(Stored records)
*** Block opens ***

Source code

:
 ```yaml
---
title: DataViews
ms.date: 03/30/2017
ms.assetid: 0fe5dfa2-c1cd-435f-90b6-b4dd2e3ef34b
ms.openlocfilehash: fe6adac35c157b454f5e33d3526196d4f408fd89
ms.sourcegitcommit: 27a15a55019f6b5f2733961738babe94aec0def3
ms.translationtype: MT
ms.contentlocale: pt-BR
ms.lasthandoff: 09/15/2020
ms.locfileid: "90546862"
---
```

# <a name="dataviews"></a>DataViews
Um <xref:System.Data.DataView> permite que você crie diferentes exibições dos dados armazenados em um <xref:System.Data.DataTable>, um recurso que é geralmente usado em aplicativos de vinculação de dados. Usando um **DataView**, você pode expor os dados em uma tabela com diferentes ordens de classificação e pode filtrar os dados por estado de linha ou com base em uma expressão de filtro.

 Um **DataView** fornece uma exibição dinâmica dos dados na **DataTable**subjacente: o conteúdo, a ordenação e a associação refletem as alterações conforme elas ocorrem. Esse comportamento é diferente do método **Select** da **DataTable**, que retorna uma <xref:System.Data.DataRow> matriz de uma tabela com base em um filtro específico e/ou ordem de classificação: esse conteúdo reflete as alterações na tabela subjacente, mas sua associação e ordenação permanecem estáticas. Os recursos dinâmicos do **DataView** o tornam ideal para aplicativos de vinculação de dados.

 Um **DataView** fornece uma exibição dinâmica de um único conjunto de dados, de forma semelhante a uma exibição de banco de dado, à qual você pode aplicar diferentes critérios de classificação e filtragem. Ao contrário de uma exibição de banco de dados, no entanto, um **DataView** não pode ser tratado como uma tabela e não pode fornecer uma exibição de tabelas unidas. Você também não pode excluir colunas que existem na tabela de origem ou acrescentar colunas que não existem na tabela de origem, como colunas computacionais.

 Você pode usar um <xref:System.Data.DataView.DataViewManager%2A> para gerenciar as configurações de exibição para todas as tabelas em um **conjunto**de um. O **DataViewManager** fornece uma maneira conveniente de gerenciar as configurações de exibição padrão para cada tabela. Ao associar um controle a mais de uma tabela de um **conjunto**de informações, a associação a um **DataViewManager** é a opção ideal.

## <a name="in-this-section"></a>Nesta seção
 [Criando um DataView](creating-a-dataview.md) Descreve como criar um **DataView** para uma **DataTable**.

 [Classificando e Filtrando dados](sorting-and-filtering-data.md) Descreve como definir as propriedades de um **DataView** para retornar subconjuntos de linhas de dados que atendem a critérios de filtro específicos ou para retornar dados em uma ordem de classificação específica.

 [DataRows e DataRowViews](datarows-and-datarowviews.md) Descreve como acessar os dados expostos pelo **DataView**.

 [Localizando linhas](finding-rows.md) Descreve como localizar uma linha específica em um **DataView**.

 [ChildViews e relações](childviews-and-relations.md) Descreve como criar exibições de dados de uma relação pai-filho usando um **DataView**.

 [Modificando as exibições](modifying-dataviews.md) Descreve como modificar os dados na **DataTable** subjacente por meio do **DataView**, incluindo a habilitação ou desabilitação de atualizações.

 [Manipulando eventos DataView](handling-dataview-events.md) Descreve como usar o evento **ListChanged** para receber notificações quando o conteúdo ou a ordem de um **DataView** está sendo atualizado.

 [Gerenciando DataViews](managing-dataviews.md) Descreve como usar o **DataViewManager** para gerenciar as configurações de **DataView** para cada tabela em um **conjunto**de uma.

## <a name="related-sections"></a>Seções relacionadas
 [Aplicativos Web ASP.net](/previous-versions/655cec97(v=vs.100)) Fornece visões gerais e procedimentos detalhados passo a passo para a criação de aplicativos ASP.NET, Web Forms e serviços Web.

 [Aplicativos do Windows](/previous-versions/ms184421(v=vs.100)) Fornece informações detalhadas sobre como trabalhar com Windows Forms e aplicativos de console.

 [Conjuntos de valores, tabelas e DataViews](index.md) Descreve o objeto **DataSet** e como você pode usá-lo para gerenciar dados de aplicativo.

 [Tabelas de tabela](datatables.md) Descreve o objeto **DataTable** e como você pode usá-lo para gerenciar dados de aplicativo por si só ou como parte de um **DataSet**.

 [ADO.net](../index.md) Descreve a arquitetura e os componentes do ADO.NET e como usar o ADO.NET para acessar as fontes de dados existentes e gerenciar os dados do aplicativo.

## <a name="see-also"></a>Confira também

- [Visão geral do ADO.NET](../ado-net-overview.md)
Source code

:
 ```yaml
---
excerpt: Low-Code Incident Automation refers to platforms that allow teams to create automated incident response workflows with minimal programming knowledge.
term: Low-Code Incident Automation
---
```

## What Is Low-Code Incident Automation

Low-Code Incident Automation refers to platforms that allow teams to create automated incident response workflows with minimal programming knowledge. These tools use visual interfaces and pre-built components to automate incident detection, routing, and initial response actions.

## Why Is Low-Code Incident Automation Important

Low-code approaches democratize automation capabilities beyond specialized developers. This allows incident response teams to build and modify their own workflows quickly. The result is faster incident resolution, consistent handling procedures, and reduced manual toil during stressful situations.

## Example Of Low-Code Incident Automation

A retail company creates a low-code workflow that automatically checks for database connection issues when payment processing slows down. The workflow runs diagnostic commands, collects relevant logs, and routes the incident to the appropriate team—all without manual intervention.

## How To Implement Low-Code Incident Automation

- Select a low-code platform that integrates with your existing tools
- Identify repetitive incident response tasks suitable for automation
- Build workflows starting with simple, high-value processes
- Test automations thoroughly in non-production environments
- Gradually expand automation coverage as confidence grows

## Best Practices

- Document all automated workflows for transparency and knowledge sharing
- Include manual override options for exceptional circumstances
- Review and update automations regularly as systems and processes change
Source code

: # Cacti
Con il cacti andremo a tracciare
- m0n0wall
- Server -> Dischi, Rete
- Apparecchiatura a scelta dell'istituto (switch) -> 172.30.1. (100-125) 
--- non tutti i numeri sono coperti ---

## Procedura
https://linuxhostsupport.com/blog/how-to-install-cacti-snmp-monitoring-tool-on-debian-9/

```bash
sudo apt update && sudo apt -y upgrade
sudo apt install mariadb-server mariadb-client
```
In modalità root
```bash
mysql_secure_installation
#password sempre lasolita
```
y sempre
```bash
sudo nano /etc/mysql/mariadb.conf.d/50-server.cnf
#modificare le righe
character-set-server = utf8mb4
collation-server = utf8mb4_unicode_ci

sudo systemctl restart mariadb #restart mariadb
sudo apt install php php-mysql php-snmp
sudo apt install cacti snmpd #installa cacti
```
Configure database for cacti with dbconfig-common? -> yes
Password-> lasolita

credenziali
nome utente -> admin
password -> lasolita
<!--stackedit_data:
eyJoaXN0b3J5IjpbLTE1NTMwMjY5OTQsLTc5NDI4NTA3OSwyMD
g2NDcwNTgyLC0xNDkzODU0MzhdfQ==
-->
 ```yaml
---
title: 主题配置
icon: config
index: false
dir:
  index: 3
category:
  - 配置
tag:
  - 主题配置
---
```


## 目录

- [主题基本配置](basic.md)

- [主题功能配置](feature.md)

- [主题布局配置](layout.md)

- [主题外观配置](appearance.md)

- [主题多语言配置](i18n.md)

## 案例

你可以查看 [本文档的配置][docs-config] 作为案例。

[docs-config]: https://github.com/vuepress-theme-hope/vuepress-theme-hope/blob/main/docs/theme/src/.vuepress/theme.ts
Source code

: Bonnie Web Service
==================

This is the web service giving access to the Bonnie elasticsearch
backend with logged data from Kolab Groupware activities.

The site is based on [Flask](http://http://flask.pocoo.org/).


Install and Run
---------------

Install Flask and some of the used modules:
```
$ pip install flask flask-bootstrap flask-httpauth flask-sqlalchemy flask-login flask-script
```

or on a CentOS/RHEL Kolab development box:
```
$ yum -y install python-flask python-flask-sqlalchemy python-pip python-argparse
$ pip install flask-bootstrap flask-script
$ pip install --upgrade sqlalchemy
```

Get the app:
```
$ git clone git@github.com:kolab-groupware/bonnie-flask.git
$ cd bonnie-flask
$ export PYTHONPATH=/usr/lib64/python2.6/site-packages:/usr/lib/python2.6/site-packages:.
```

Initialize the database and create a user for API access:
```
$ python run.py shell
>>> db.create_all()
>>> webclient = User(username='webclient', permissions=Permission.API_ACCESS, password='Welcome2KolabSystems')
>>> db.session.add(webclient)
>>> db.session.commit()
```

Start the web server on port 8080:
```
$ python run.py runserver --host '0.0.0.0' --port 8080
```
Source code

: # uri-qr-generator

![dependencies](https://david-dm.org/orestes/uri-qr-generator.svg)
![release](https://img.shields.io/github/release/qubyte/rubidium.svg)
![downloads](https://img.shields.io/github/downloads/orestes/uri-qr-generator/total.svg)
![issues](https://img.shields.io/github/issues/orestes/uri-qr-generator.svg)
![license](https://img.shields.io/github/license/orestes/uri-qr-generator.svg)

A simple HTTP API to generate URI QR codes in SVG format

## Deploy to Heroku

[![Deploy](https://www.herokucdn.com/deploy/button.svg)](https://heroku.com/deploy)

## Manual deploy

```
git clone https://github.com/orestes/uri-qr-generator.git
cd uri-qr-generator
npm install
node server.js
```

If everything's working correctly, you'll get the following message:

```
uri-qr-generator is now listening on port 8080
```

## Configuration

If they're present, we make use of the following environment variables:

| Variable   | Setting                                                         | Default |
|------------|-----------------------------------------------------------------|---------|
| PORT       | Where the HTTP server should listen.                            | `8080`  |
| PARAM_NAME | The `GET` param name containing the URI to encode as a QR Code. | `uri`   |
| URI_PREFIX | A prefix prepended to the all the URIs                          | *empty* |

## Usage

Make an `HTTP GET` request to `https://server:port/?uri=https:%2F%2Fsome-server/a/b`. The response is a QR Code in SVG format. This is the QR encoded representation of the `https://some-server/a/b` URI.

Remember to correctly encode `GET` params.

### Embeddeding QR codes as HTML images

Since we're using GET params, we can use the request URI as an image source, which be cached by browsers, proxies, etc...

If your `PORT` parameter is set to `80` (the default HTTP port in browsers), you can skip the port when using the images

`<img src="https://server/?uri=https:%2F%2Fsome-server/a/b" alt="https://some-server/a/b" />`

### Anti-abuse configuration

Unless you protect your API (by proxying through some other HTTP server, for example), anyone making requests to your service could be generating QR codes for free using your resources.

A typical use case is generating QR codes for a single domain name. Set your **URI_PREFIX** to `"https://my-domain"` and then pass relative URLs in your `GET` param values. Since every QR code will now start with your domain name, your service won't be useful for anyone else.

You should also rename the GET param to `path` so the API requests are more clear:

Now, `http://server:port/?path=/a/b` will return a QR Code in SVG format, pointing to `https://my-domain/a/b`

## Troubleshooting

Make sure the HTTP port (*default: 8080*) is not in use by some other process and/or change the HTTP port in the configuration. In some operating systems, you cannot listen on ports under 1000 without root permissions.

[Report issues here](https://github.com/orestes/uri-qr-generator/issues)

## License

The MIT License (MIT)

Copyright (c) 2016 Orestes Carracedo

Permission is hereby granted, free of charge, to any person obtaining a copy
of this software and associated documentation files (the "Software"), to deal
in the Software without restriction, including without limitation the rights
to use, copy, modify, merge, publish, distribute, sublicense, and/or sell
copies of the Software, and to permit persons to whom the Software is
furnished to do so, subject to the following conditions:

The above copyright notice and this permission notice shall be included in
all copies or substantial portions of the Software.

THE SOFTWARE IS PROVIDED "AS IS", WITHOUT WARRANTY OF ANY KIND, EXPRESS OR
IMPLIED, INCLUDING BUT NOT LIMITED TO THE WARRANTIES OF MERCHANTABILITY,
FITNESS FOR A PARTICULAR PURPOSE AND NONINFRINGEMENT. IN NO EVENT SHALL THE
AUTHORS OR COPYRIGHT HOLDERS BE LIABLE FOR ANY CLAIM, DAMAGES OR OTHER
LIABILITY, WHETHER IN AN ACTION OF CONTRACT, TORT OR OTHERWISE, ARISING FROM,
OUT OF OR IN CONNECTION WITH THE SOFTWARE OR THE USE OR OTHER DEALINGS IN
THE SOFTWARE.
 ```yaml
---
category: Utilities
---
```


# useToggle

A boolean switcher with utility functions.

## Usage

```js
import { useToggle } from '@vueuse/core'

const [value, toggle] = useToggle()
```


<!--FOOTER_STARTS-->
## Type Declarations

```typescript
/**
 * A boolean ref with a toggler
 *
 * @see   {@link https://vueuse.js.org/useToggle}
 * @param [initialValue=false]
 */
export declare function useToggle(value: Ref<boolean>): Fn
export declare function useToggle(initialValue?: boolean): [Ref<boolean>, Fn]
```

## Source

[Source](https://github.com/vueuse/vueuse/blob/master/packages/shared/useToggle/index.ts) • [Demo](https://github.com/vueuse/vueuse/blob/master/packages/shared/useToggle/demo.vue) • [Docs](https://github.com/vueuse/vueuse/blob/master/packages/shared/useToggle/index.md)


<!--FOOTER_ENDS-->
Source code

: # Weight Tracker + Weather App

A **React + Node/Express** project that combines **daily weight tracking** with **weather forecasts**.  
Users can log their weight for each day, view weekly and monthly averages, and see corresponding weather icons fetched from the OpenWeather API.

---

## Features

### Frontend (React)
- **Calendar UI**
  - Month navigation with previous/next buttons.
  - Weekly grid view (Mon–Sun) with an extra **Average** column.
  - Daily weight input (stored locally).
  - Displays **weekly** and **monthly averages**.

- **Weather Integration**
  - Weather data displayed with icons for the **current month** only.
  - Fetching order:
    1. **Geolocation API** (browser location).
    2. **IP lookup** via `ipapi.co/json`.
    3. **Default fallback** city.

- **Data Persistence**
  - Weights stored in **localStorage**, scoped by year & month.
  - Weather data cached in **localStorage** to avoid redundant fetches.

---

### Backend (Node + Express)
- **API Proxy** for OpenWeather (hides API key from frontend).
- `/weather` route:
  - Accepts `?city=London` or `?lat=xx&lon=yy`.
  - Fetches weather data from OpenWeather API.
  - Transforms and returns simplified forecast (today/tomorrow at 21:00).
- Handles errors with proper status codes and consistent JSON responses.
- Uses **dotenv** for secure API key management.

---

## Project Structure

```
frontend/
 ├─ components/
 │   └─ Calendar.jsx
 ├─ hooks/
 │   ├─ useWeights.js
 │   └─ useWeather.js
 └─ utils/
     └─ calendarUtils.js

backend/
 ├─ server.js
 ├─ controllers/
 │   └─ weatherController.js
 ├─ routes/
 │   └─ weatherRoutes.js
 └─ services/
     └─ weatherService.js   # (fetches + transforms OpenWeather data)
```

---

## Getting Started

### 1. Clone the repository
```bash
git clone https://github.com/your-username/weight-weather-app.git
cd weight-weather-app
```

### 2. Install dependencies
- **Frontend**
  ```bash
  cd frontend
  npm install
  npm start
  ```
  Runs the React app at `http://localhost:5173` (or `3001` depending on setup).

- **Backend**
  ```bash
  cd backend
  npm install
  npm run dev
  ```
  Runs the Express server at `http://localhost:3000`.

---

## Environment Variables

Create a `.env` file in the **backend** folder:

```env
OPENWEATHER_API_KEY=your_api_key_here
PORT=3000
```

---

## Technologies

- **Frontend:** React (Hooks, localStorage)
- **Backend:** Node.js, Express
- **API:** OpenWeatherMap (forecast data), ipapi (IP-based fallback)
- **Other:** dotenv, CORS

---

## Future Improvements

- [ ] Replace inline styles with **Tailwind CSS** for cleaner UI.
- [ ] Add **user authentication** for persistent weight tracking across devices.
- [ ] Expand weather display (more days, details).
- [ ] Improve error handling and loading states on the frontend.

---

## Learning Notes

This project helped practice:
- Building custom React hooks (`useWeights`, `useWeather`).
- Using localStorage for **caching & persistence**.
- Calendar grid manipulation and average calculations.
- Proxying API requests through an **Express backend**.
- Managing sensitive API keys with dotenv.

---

*** Block closes ***

▸ **EXERCISE**
Take the lines above from the one containing "FITNESS FOR A" down to the one containing "LIABILITY, WHETHER IN", and transcribe them exactly, both ends included.

▸ **OUTPUT**
FITNESS FOR A PARTICULAR PURPOSE AND NONINFRINGEMENT. IN NO EVENT SHALL THE
AUTHORS OR COPYRIGHT HOLDERS BE LIABLE FOR ANY CLAIM, DAMAGES OR OTHER
LIABILITY, WHETHER IN AN ACTION OF CONTRACT, TORT OR OTHERWISE, ARISING FROM,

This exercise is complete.